◆ **Data in this exercise**:
- Opening Delimiter -
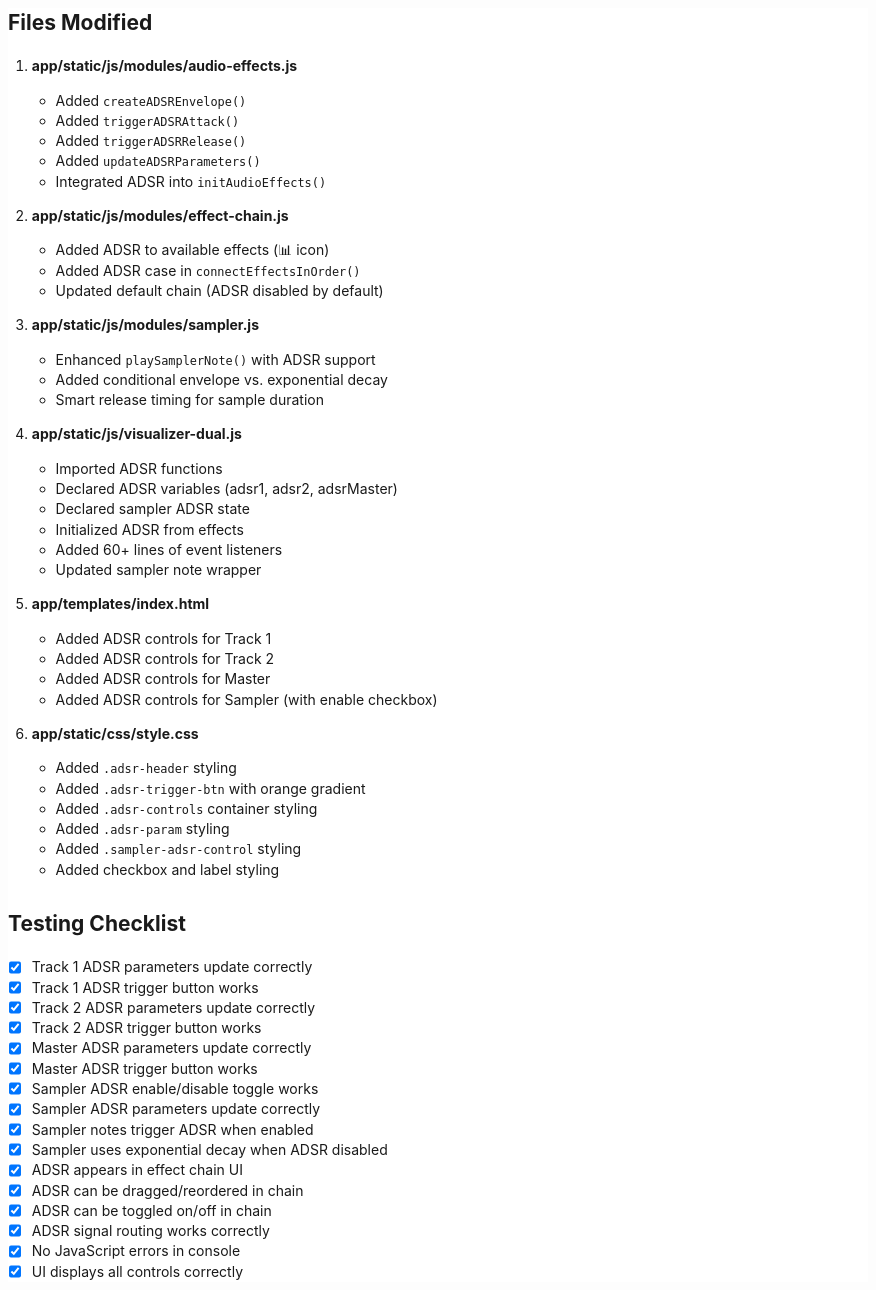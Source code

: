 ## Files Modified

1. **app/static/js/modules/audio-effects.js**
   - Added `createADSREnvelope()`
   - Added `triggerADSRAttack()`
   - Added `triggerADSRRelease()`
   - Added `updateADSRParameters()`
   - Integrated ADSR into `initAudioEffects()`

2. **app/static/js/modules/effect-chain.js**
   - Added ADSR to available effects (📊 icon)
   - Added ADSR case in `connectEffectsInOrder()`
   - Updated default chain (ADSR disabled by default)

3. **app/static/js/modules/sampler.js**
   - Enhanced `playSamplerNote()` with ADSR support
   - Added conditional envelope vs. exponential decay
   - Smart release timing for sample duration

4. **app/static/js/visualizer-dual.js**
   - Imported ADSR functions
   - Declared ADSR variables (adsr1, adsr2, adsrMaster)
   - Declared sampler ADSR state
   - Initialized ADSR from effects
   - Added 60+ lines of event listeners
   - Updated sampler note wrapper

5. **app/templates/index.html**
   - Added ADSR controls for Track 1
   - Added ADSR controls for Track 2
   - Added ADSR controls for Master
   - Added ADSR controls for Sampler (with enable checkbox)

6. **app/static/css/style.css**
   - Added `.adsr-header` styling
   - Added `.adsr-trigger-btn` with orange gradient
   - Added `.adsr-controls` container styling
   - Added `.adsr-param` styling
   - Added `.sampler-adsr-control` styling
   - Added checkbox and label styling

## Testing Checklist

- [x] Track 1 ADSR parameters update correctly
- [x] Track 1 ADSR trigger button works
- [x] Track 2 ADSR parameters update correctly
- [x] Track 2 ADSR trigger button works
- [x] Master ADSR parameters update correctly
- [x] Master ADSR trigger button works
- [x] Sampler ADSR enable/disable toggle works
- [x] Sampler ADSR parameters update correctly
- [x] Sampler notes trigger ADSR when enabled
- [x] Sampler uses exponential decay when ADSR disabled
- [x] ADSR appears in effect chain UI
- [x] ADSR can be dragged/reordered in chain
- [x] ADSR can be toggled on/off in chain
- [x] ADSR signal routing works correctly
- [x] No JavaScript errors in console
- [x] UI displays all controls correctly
- Closing Delimiter -
◆ **Problem details**: Return only the lines running from the start of the entries above to the line that contains "- [x] Track 2 ADSR trigger button works", inclusive, and omit every picture.

◆ **Your response**:
Source code

: ## Files Modified

1. **app/static/js/modules/audio-effects.js**
   - Added `createADSREnvelope()`
   - Added `triggerADSRAttack()`
   - Added `triggerADSRRelease()`
   - Added `updateADSRParameters()`
   - Integrated ADSR into `initAudioEffects()`

2. **app/static/js/modules/effect-chain.js**
   - Added ADSR to available effects (📊 icon)
   - Added ADSR case in `connectEffectsInOrder()`
   - Updated default chain (ADSR disabled by default)

3. **app/static/js/modules/sampler.js**
   - Enhanced `playSamplerNote()` with ADSR support
   - Added conditional envelope vs. exponential decay
   - Smart release timing for sample duration

4. **app/static/js/visualizer-dual.js**
   - Imported ADSR functions
   - Declared ADSR variables (adsr1, adsr2, adsrMaster)
   - Declared sampler ADSR state
   - Initialized ADSR from effects
   - Added 60+ lines of event listeners
   - Updated sampler note wrapper

5. **app/templates/index.html**
   - Added ADSR controls for Track 1
   - Added ADSR controls for Track 2
   - Added ADSR controls for Master
   - Added ADSR controls for Sampler (with enable checkbox)

6. **app/static/css/style.css**
   - Added `.adsr-header` styling
   - Added `.adsr-trigger-btn` with orange gradient
   - Added `.adsr-controls` container styling
   - Added `.adsr-param` styling
   - Added `.sampler-adsr-control` styling
   - Added checkbox and label styling

## Testing Checklist

- [x] Track 1 ADSR parameters update correctly
- [x] Track 1 ADSR trigger button works
- [x] Track 2 ADSR parameters update correctly
- [x] Track 2 ADSR trigger button works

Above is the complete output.